Saturday, April 21, 2007

Teen Challenge Addicts Choir


The real teen challenge is trying to figure out precisely why they'd show a photo of somebody shooting up on the cover of an album of teenagers who supposedly gave up that sort of thing after accepting Jesus. Do they really think we're too dumb to know how people do drugs? Is this their way of trying to prove that "SEE THESE KIDS REALLY DID DO DRUGS WATCH WHILE SOMEBODY INJECTS SOME OF THE GOOD STUFF INTO THEM"? I think I should just file this under "christian dualities that just don't make sense" just like I've seen on half of these damned christian-themed covers.

Monday, April 16, 2007

Jo Jo Gunne - The Asylum Recordings: Jumpin' the Gunne + So...Where's the Show? (2000)

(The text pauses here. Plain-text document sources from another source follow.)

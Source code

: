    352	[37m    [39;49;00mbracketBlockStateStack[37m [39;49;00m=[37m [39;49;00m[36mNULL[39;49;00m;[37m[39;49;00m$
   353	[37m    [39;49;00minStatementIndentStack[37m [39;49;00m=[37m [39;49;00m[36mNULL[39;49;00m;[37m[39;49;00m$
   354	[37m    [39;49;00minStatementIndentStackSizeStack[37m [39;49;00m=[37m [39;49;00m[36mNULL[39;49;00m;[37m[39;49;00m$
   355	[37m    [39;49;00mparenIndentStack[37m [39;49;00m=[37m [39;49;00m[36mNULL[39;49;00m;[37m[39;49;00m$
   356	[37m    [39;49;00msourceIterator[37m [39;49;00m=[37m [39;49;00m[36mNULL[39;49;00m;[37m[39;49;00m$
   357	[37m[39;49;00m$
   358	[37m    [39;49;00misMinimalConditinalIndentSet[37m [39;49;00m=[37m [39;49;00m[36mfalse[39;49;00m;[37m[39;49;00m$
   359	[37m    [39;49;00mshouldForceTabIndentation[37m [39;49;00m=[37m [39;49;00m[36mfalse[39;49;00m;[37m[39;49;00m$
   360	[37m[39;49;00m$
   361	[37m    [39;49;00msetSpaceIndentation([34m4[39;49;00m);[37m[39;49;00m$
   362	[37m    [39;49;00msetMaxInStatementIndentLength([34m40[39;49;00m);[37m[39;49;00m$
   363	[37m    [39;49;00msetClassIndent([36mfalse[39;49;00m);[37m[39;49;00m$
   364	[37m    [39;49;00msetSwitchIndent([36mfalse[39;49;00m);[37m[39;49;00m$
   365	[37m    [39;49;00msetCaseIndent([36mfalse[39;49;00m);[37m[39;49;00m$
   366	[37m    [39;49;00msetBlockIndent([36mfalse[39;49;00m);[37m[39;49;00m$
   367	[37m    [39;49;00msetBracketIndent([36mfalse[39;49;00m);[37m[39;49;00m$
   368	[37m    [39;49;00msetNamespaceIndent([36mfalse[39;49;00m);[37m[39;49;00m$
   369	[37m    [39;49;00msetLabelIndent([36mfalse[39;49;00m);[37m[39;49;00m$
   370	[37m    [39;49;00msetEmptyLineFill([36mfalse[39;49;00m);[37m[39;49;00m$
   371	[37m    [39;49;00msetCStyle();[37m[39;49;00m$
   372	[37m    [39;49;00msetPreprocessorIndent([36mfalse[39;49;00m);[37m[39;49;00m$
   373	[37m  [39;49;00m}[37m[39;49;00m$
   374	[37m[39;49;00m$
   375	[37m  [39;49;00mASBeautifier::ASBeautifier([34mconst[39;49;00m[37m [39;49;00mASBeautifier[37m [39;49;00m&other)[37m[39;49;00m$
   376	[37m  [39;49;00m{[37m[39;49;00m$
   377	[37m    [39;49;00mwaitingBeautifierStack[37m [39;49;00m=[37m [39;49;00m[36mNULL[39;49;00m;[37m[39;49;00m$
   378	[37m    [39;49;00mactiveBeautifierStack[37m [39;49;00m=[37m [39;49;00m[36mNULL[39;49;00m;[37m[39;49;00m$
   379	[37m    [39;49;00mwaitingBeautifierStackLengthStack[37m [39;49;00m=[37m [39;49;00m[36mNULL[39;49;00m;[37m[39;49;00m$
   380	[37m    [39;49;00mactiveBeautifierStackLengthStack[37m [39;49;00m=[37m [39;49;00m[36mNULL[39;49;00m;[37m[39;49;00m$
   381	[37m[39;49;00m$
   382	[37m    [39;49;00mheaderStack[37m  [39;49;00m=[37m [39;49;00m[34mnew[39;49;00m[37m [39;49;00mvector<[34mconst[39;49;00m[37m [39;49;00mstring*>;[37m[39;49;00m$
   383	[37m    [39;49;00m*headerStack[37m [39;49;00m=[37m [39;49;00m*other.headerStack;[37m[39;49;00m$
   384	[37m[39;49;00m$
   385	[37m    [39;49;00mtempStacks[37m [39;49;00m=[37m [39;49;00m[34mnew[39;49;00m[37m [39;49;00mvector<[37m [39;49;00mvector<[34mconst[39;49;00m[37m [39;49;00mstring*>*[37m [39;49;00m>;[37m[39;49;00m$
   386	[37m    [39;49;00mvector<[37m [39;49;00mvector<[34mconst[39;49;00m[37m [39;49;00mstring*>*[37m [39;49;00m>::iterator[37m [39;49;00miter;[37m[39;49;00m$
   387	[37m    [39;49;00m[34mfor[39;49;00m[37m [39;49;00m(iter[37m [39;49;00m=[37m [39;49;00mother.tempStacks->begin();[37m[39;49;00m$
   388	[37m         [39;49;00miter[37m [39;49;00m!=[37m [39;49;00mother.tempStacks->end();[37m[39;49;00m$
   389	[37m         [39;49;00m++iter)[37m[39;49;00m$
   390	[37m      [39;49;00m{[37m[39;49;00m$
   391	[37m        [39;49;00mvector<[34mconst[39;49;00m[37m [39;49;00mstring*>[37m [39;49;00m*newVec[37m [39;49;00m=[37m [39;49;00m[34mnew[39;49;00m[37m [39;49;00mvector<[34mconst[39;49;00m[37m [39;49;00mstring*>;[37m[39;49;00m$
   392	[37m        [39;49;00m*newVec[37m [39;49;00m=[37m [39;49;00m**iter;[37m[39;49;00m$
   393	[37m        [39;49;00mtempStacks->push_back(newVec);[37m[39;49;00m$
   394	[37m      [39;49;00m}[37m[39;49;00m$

Disaster struck the city of Tokyo today when it was again the victim of a giant monster attack. The creature, which appeared to be a giant, overweight, nude woman, seemed to believe that it was trying out for an avant-garde dance troupe and did so across much of the city, wiping out several city blocks and forcing the Japanese army to intervene. However, due to the creature's bulk, most conventional weapons proved useless, and it was only after Godzilla arrived from Monster Island to beat back the monster that the city again became peaceful. It is not known whether malice was truly intended by this creature as it danced its way across Tokyo, but Japan remains on high alert in case it returns.

Sunday, April 15, 2007

A.A. Allen - God Is a Killer!


After seeing two of A.A. Allen's other album covers, which feature a horrible chest wound and a cross-eyed black man, I'm really starting to wonder just what in the hell Allen's religious views are.

I'm starting to get the sneaking suspicion that Allen wasn't really a preacher at all, but rather a serial killer that used religion as a front to find his victims. The chest wound depicted on Healer of Broken Hearts was a real one; the black man on Crying Demons was actually driven insane by Allen's torture before being brutally murdered. Here, we see that Allen's hubris has no bounds. He knows he can never be caught. He is even akin to God himself in how utterly untouchable he is. Oh yeah, and he's a killer.

This might not make a lot of sense, but I'm not sure what sort of sense I'm supposed to get out of Allen's work in the first place.

Fleetwood Mac - Mystery to Me (1973)


You know, it's a mystery to me too why Fleetwood Mac would choose to put a gorilla that's been brutally mouth-raped on an album cover. Yes, I know, the white stuff is supposed to be frosting, but if that's the case then why the hell is the gorilla crying?

Rusty Warren - Sexplosion (1977)


OH DEAR GOD NO

(Apologies to Retrocrush for co-opting one of their images again.)